═══ Supplied data

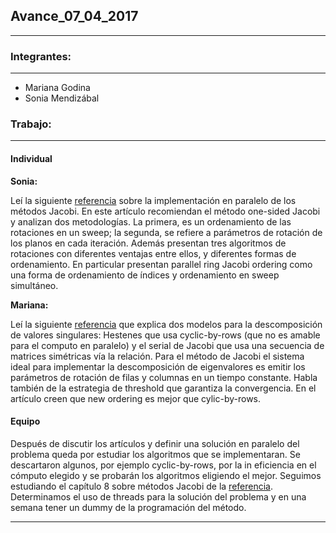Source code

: ## Avance_07_04_2017

---

### Integrantes:

---

- Mariana Godina
- Sonia Mendizábal

### Trabajo:

---

#### Individual

**Sonia:** 

Leí la siguiente [referencia](https://pdfs.semanticscholar.org/cf5e/afcd87a9fcf1c77cfb431f0b8a8518f11445.pdf) sobre la implementación en paralelo de los métodos Jacobi. En este artículo recomiendan el método one-sided Jacobi y analizan dos metodologías. La primera, es un 
ordenamiento 
de las rotaciones en un sweep; la segunda, se refiere a
parámetros de rotación de los planos en cada iteración. 
Además presentan tres algoritmos de rotaciones con
diferentes ventajas entre ellos, y diferentes
formas de ordenamiento. 
En particular presentan parallel ring Jacobi ordering 
como una forma de ordenamiento de índices y 
ordenamiento en sweep simultáneo.


**Mariana:**

Leí la siguiente [referencia](https://maths-people.anu.edu.au/~brent/pd/rpb084i.pdf) que explica dos modelos para la descomposición de valores singulares: Hestenes que usa cyclic-by-rows (que no es amable para el computo en paralelo) y el serial de Jacobi que usa una secuencia de matrices simétricas vía la relación. 
Para el método de Jacobi el sistema ideal para implementar la descomposición de eigenvalores es emitir los parámetros de rotación de filas y columnas en un tiempo constante.
Habla también de la estrategia de threshold que garantiza la convergencia. 
En el artículo creen que new ordering es mejor que cylic-by-rows.

#### Equipo
Después de discutir los artículos y definir una solución en paralelo del problema queda por estudiar
los algoritmos que se implementaran. Se descartaron algunos, por ejemplo cyclic-by-rows, por la in eficiencia en el cómputo elegido y 
se probarán los algoritmos eligiendo el mejor. 
Seguimos estudiando el capítulo 8 sobre métodos Jacobi de la [referencia](http://web.mit.edu/ehliu/Public/sclark/Golub%20G.H.,%20Van%20Loan%20C.F.-%20Matrix%20Computations.pdf).
Determinamos el uso de threads para la solución del problema y en una semana tener un dummy de la programación 
del método.

---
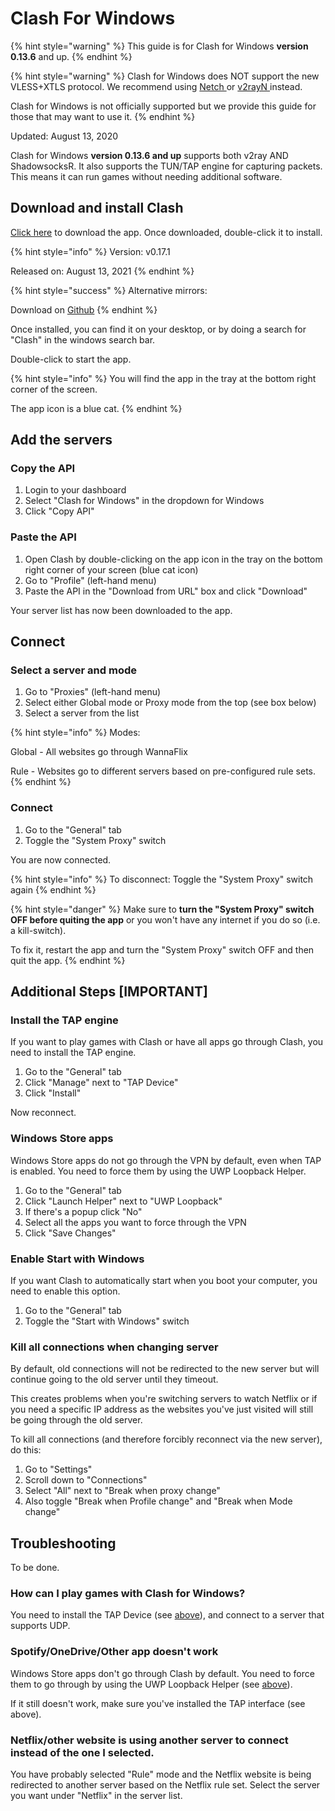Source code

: # Clash For Windows

{% hint style="warning" %}
This guide is for Clash for Windows **version 0.13.6** and up.
{% endhint %}

{% hint style="warning" %}
Clash for Windows does NOT support the new VLESS+XTLS protocol. We recommend using [Netch ](netch-1.md)or [v2rayN ](v2rayn-recommended.md)instead.

Clash for Windows is not officially supported but we provide this guide for those that may want to use it.
{% endhint %}

Updated: August 13, 2020

Clash for Windows **version 0.13.6 and up** supports both v2ray AND ShadowsocksR. It also supports the TUN/TAP engine for capturing packets. This means it can run games without needing additional software. 

## Download and install Clash

[Click here](https://github.com/Fndroid/clash_for_windows_pkg/releases/download/0.13.6/Clash.for.Windows.Setup.0.13.6.exe) to download the app. Once downloaded, double-click it to install.

{% hint style="info" %}
Version: v0.17.1

Released on: August 13, 2021
{% endhint %}

{% hint style="success" %}
Alternative mirrors:

Download on [Github](https://github.com/Fndroid/clash_for_windows_pkg/releases) 
{% endhint %}

Once installed, you can find it on your desktop, or by doing a search for "Clash" in the windows search bar.

Double-click to start the app.

{% hint style="info" %}
You will find the app in the tray at the bottom right corner of the screen.

The app icon is a blue cat.
{% endhint %}

## Add the servers

### Copy the API

1. Login to your dashboard
2. Select "Clash for Windows" in the dropdown for Windows
3. Click "Copy API"

### Paste the API 

1. Open Clash by double-clicking on the app icon in the tray on the bottom right corner of your screen \(blue cat icon\)
2. Go to "Profile" \(left-hand menu\)
3. Paste the API in the "Download from URL" box and click "Download"

Your server list has now been downloaded to the app.

## Connect

### Select a server and mode

1. Go to "Proxies" \(left-hand menu\)
2. Select either Global mode or Proxy mode from the top \(see box below\)
3. Select a server from the list

{% hint style="info" %}
Modes:

Global - All websites go through WannaFlix

Rule - Websites go to different servers based on pre-configured rule sets.
{% endhint %}

### Connect

1. Go to the "General" tab
2. Toggle the "System Proxy" switch

You are now connected.

{% hint style="info" %}
To disconnect: Toggle the "System Proxy" switch again
{% endhint %}

{% hint style="danger" %}
Make sure to **turn the "System Proxy" switch OFF before quiting the app** or you won't have any internet if you do so \(i.e. a kill-switch\).

To fix it, restart the app and turn the "System Proxy" switch OFF and then quit the app.
{% endhint %}

## Additional Steps \[IMPORTANT\]

### Install the TAP engine

If you want to play games with Clash or have all apps go through Clash, you need to install the TAP engine.

1. Go to the "General" tab
2. Click "Manage" next to "TAP Device"
3. Click "Install"

Now reconnect. 

### Windows Store apps

Windows Store apps do not go through the VPN by default, even when TAP is enabled. You need to force them by using the UWP Loopback Helper.

1. Go to the "General" tab
2. Click "Launch Helper" next to "UWP Loopback"
3. If there's a popup click "No"
4. Select all the apps you want to force through the VPN
5. Click "Save Changes"

### Enable Start with Windows

If you want Clash to automatically start when you boot your computer, you need to enable this option.

1. Go to the "General" tab
2. Toggle the "Start with Windows" switch

### Kill all connections when changing server

By default, old connections will not be redirected to the new server but will continue going to the old server until they timeout.

This creates problems when you're switching servers to watch Netflix or if you need a specific IP address as the websites you've just visited will still be going through the old server.

To kill all connections \(and therefore forcibly reconnect via the new server\), do this:

1. Go to "Settings"
2. Scroll down to "Connections"
3. Select "All" next to "Break when proxy change"
4. Also toggle "Break when Profile change" and "Break when Mode change"

## Troubleshooting

To be done.

### How can I play games with Clash for Windows?

You need to install the TAP Device \(see [above](clash-for-windows-new.md#install-the-tap-engine)\), and connect to a server that supports UDP.

### Spotify/OneDrive/Other app doesn't work

Windows Store apps don't go through Clash by default. You need to force them to go through by using the UWP Loopback Helper \(see [above](clash-for-windows-new.md#windows-store-apps)\).

If it still doesn't work, make sure you've installed the TAP interface \(see above\).

### Netflix/other website is using another server to connect instead of the one I selected.

You have probably selected "Rule" mode and the Netflix website is being redirected to another server based on the Netflix rule set. Select the server you want under "Netflix" in the server list.

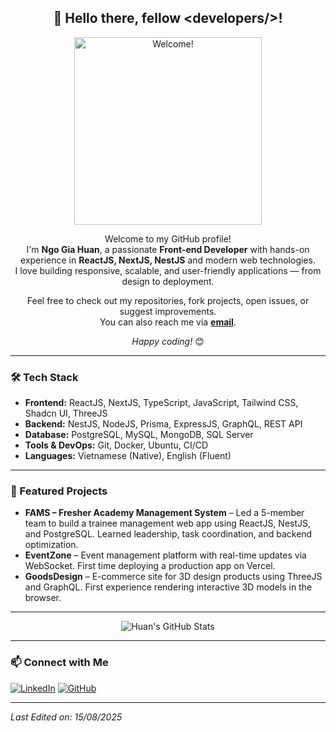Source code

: <div align="center">
<h2>👋 Hello there, fellow &lt;developers/&gt;!</h2>
</div>

<div align="center" width="50">
<img src="https://i.imgur.com/dTYwdG1.gif" alt="Welcome!" width="300">
</div>

<div align="center">
<p>Welcome to my GitHub profile! <br>
I'm <b>Ngo Gia Huan</b>, a passionate <b>Front-end Developer</b> with hands-on experience in <b>ReactJS, NextJS, NestJS</b> and modern web technologies. <br>
I love building responsive, scalable, and user-friendly applications — from design to deployment.</p>

<p>Feel free to check out my repositories, fork projects, open issues, or suggest improvements.<br>
You can also reach me via <a href="mailto:ngogiahuan23122003@gmail.com"><b>email</b></a>.</p>

<p><i>Happy coding!</i> 😊</p>
</div>

---

### 🛠 Tech Stack
- **Frontend:** ReactJS, NextJS, TypeScript, JavaScript, Tailwind CSS, Shadcn UI, ThreeJS  
- **Backend:** NestJS, NodeJS, Prisma, ExpressJS, GraphQL, REST API  
- **Database:** PostgreSQL, MySQL, MongoDB, SQL Server  
- **Tools & DevOps:** Git, Docker, Ubuntu, CI/CD  
- **Languages:** Vietnamese (Native), English (Fluent)  

---

### 🚀 Featured Projects
- **FAMS – Fresher Academy Management System** – Led a 5-member team to build a trainee management web app using ReactJS, NestJS, and PostgreSQL. Learned leadership, task coordination, and backend optimization.
- **EventZone** – Event management platform with real-time updates via WebSocket. First time deploying a production app on Vercel.
- **GoodsDesign** – E-commerce site for 3D design products using ThreeJS and GraphQL. First experience rendering interactive 3D models in the browser.

---

<div align="center">
<img src="https://github-readme-stats.vercel.app/api?username=ngogiahuandev&include_all_commits=true&count_private=true&show_icons=true&line_height=20&title_color=7A7ADB&icon_color=2234AE&text_color=D3D3D3&bg_color=0,000000,130F40" alt="Huan's GitHub Stats">
</div>

---

### 📫 Connect with Me
<p>
<a href="https://www.linkedin.com/in/ngo-gia-huan-dev" target="_blank"><img src="https://img.shields.io/badge/LinkedIn-%230077B5.svg?&style=flat-square&logo=linkedin&logoColor=white" alt="LinkedIn"></a>
<a href="https://github.com/ngogiahuandev" target="_blank"><img src="https://img.shields.io/badge/GitHub-%2312100E.svg?&style=flat-square&logo=github&logoColor=white" alt="GitHub"></a>
</p>

---

<i>Last Edited on: 15/08/2025</i>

══════

### Exercise instructions:
Check each line of the records for the string "list" and copy those that have it.

### Answer area:
Your server list has now been downloaded to the app.
3. Select a server from the list
You have probably selected "Rule" mode and the Netflix website is being redirected to another server based on the Netflix rule set. Select the server you want under "Netflix" in the server list.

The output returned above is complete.